What would my old friends think of me right now? What would my parents think? What did this strange occurrence, the spaceship, these space hats, the unwanted glares from the drunken people at this party have to do with my life as a whole? Why did I spend a day building a spaceship out of cardboard boxes? And why was Pepe watering the plants?

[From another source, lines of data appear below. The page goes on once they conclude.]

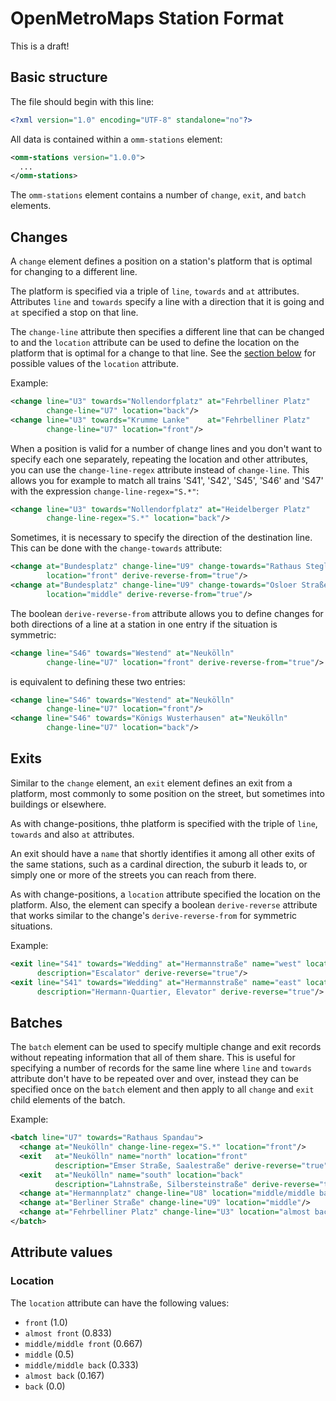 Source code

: # OpenMetroMaps Station Format

This is a draft!

## Basic structure

The file should begin with this line:

```xml
<?xml version="1.0" encoding="UTF-8" standalone="no"?>
```

All data is contained within a `omm-stations` element:

```xml
<omm-stations version="1.0.0">
  ...
</omm-stations>
```

The `omm-stations` element contains a number of `change`, `exit`, and `batch`
elements.

## Changes

A `change` element defines a position on a station's platform that is
optimal for changing to a different line.

The platform is specified via a triple of `line`, `towards` and
`at` attributes. Attributes `line` and `towards` specify a line with a
direction that it is going and `at` specified a stop on that line.

The `change-line` attribute then specifies a different line that can be
changed to and the `location` attribute can be used to define the location
on the platform that is optimal for a change to that line. See the
[section below](#location) for possible values of the `location` attribute.

Example:

```xml
<change line="U3" towards="Nollendorfplatz" at="Fehrbelliner Platz"
        change-line="U7" location="back"/>
<change line="U3" towards="Krumme Lanke"    at="Fehrbelliner Platz"
        change-line="U7" location="front"/>
```

When a position is valid for a number of change lines and you don't want
to specify each one separately, repeating the location and other attributes,
you can use the `change-line-regex` attribute instead of `change-line`.
This allows you for example to match all trains 'S41', 'S42', 'S45',
'S46' and 'S47' with the expression `change-line-regex="S.*"`:

```xml
<change line="U3" towards="Nollendorfplatz" at="Heidelberger Platz"
        change-line-regex="S.*" location="back"/>
```

Sometimes, it is necessary to specify the direction of the destination
line. This can be done with the `change-towards` attribute:

```xml
<change at="Bundesplatz" change-line="U9" change-towards="Rathaus Steglitz"
        location="front" derive-reverse-from="true"/>
<change at="Bundesplatz" change-line="U9" change-towards="Osloer Straße"
        location="middle" derive-reverse-from="true"/>
```

The boolean `derive-reverse-from` attribute allows you to define changes
for both directions of a line at a station in one entry if the situation
is symmetric:

```xml
<change line="S46" towards="Westend" at="Neukölln"
        change-line="U7" location="front" derive-reverse-from="true"/>
```

is equivalent to defining these two entries:

```xml
<change line="S46" towards="Westend" at="Neukölln"
        change-line="U7" location="front"/>
<change line="S46" towards="Königs Wusterhausen" at="Neukölln"
        change-line="U7" location="back"/>
```

## Exits

Similar to the `change` element, an `exit` element defines an exit from
a platform, most commonly to some position on the street, but sometimes
into buildings or elsewhere.

As with change-positions, thhe platform is specified with the triple
of `line`, `towards` and also `at` attributes.

An exit should have a `name` that shortly identifies it among all other
exits of the same stations, such as a cardinal direction, the suburb it
leads to, or simply one or more of the streets you can reach from there.

As with change-positions, a `location` attribute specified the location
on the platform. Also, the element can specify a boolean `derive-reverse`
attribute that works similar to the change's `derive-reverse-from` for
symmetric situations.

Example:

```xml
<exit line="S41" towards="Wedding" at="Hermannstraße" name="west" location="front"
      description="Escalator" derive-reverse="true"/>
<exit line="S41" towards="Wedding" at="Hermannstraße" name="east" location="back"
      description="Hermann-Quartier, Elevator" derive-reverse="true"/>
```

## Batches

The `batch` element can be used to specify multiple change and exit
records without repeating information that all of them share.
This is useful for specifying a number of records for the same line where
`line` and `towards` attribute don't have to be repeated over and over,
instead they can be specified once on the `batch` element and then apply
to all `change` and `exit` child elements of the batch.

Example:

```xml
<batch line="U7" towards="Rathaus Spandau">
  <change at="Neukölln" change-line-regex="S.*" location="front"/>
  <exit   at="Neukölln" name="north" location="front"
          description="Emser Straße, Saalestraße" derive-reverse="true"/>
  <exit   at="Neukölln" name="south" location="back"
          description="Lahnstraße, Silbersteinstraße" derive-reverse="true"/>
  <change at="Hermannplatz" change-line="U8" location="middle/middle back"/>
  <change at="Berliner Straße" change-line="U9" location="middle"/>
  <change at="Fehrbelliner Platz" change-line="U3" location="almost back"/>
</batch>
```

## Attribute values

### Location

The `location` attribute can have the following values:

* `front` (1.0)
* `almost front` (0.833)
* `middle/middle front` (0.667)
* `middle` (0.5)
* `middle/middle back` (0.333)
* `almost back` (0.167)
* `back` (0.0)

I had come far now, in this exact moment, away from the world that I had come from. I hadn’t felt farther from home, from the sane pulse of existence, than at any other moment in my entire year and a half journey. The expatriate community, the ones throwing the party, had accepted me into their world of escapees and fleers. We had all identified and respected each other. We all saw a bit of ourselves in each other. We were the ones who had to try something else, the dreamers, the makers, the shakers, and the escapers. I felt, in this expatriate party, that I was at some end of this escapist extreme and those that had accepted me, now were looking at me in complete confusion.
I have no conclusion. The spaceship was a spaceship. Did we make it for fun? To have some kind of funny purpose to use drugs? Yes and yes. Was there something more to the spaceship besides a few cardboard boxes with the NASA logo drawn on them? Yes. I chose to do something funny and maybe a bit extreme that put me somewhere outside of conventional understanding. Maybe it was something artistic--it was creation. Along with the celestial craft, there was a celestial state of being that was created alongside of it that we all participated in for the night.
I don't know what this is, my life. I don't know where my life exists within the conventional hierarchy of well-being. It took the construction of the Nave Espacial to really consider this, to realize that constructing a spaceship out of cardboard isn't what other twenty seven year olds do. I am escaping a certain reality that would exist for me in the states, a certain middle-ness. I could be finding my place in the middle, and with my intelligence, I could be a successful middle-est, like my parents and their parents.
Is it living outside my country that gives me the feeling that I have some how escaped the middle-ness? I should be happy the middle still awaits because at least its not the bottom. And if my childhood friends, the attorney and the dentist, are finding themselves on the higher side of this hierarchy of well-being, where does that put me--building spaceships and taking drugs?
I guess that's a spaceship. All rules are off when you break the stratosphere.